Saturday, 18 July, 2026

SANTE PUBLIQUE : LE DROIT AUX SOINS NE S’ARRETE PLUS A LA PORTE DES URGENCES AU BURKINA FASO


Face aux difficultés régulièrement rencontrées dans les services d’urgence, le ministère burkinabè de la Santé a, dans une circulaire datée du 6 juillet 2026, remis le respect du droit aux soins au cœur des pratiques hospitalières. Désormais, aucune situation de saturation ne pourra justifier qu’un patient en détresse médicale soit privé des premiers soins. Une orientation qui répond à une attente des populations et qui pose, dans le même temps, la question des moyens nécessaires pour transformer cette exigence en réalité quotidienne.
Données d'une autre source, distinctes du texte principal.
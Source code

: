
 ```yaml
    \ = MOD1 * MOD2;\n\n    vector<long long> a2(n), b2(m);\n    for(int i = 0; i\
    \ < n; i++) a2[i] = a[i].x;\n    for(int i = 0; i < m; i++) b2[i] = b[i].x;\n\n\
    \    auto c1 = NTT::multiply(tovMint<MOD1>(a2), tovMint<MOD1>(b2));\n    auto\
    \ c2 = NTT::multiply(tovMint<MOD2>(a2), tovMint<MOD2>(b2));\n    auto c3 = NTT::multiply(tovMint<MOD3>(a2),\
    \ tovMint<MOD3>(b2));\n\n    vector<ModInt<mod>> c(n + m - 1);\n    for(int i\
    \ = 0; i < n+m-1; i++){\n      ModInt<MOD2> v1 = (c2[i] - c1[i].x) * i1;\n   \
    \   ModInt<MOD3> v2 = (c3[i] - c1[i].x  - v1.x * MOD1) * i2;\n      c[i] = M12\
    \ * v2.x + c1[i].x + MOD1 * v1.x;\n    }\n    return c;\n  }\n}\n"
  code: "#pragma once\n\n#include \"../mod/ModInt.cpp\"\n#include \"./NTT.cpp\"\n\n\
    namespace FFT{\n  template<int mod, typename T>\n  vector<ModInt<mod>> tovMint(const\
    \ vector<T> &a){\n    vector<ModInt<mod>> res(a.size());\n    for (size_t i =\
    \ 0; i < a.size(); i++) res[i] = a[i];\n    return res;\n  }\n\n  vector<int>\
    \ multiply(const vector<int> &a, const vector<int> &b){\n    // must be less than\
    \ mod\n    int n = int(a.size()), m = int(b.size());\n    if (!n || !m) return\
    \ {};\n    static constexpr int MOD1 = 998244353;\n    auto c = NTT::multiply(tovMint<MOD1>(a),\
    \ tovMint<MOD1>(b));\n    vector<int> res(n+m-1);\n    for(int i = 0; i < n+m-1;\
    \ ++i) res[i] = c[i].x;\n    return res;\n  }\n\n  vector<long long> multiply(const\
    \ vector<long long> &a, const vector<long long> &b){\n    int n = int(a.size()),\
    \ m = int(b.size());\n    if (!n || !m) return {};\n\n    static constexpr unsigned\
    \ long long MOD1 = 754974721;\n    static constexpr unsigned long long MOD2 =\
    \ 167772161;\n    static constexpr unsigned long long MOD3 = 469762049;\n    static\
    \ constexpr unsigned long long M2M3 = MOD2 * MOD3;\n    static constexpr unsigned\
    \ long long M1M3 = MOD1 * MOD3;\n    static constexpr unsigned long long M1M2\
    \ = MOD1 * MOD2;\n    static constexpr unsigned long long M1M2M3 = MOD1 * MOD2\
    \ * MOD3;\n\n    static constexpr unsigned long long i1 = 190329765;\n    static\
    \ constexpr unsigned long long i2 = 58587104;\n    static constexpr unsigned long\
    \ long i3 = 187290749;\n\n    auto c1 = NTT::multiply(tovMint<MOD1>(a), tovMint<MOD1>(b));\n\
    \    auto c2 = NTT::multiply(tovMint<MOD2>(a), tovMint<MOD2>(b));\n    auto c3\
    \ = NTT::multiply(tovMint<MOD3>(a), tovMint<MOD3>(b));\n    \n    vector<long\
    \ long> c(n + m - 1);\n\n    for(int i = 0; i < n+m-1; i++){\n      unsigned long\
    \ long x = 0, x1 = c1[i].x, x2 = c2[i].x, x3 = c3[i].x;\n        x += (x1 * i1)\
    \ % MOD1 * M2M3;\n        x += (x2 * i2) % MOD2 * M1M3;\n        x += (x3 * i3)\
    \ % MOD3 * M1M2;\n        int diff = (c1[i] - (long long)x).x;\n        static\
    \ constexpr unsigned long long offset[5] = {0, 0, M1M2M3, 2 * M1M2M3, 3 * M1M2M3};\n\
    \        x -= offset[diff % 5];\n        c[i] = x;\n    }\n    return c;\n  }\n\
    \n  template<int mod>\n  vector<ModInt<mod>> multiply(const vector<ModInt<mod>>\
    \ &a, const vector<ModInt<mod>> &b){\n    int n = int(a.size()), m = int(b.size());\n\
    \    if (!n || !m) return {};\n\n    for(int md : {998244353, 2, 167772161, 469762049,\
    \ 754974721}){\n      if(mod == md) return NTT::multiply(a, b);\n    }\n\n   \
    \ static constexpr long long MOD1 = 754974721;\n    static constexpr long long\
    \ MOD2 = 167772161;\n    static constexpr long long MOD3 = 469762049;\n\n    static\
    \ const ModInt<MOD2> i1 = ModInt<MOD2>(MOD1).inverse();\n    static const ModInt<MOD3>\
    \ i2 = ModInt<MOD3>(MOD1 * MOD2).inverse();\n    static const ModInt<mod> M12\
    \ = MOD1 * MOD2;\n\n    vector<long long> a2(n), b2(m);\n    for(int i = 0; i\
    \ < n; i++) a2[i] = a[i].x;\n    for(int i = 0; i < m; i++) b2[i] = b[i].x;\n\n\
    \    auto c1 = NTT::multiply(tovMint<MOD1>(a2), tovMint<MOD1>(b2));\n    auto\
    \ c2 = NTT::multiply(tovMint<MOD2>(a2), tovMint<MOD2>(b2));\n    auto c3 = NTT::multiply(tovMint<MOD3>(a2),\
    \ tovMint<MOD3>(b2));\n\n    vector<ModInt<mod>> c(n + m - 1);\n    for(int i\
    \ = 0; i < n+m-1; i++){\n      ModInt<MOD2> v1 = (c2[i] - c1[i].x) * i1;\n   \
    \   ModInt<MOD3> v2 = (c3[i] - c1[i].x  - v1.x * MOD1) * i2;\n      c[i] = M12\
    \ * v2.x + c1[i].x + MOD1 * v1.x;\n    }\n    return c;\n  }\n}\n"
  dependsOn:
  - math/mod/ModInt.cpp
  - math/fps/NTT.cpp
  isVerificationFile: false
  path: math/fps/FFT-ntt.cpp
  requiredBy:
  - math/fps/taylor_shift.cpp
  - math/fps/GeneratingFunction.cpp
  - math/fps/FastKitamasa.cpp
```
Sauver une vie ne devrait jamais dépendre de la disponibilité d’un lit d’hospitalisation et lorsqu’une urgence médicale survient, chaque minute peut faire la différence entre la vie et la mort. Et dans ces circonstances, l’accès immédiat aux soins ne devrait souffrir d’aucune hésitation ni d’aucun obstacle administratif ou matériel. C’est cette exigence que le ministère de la Santé a choisi de rappeler avec fermeté à l’ensemble des établissements sanitaires du pays. Dans une circulaire en date du 6 juillet 2026, le Secrétaire général du ministère de la Santé, le Dr Joël Arthur Kiendrebéogo, a invité les responsables des structures sanitaires à mettre un terme aux pratiques consistant à refuser des patients admis en situation d’urgence. Cette décision intervient à la suite de dysfonctionnements observés dans plusieurs établissements, où certains malades se sont vu opposer un refus de prise en charge, notamment en raison de l’indisponibilité de lits d’hospitalisation. La circulaire apporte une clarification importante. Même lorsque les capacités d’accueil sont saturées, un patient en urgence médicale ne peut être abandonné à son sort. Les équipes soignantes sont tenues d’assurer les premiers soins indispensables, de stabiliser son état de santé et d’organiser, si nécessaire, son transfert vers une structure plus adaptée.

Cette précision répond à une préoccupation récurrente des populations. Trop souvent, des familles se retrouvent confrontées à une attente angoissante ou à des refus motivés par le manque de places disponibles, alors même que l’état du patient exige une intervention immédiate. Pour autant, cette décision ne saurait produire tous ses effets sans un renforcement des moyens accordés aux établissements de santé. Les professionnels exercent bien souvent dans des conditions particulièrement difficiles, avec des effectifs insuffisants, une forte pression sur les services d’urgence et des infrastructures qui peinent à répondre à une demande croissante. Demander aux équipes médicales d’accueillir tous les patients en situation critique constitue une orientation pleinement justifiée. Encore faut-il leur donner les moyens de remplir cette mission dans des conditions compatibles avec les exigences de qualité et de sécurité des soins. L’augmentation des effectifs de médecins, d’infirmiers et d’agents de santé, l’amélioration des plateaux techniques, l’extension des capacités d’hospitalisation ainsi qu’un meilleur équipement des services d’urgence apparaissent aujourd’hui comme des priorités. Cette réforme rappelle également que l’humanisation des soins ne repose pas uniquement sur les textes. Elle exige des ressources, de l’organisation et un investissement constant dans le système de santé afin que les principes énoncés puissent devenir une réalité quotidienne pour chaque patient.

En réaffirmant que nul ne doit être privé d’une prise en charge lorsqu’une urgence médicale engage son pronostic vital, le ministère de la Santé pose un acte qui mérite d’être salué. La prochaine étape consistera désormais à accompagner cette ambition par des investissements à la hauteur des attentes des soignants et des besoins des populations. Car garantir l’accès aux soins d’urgence ne relève pas seulement d’une obligation administrative, mais d’un engagement collectif envers la dignité humaine.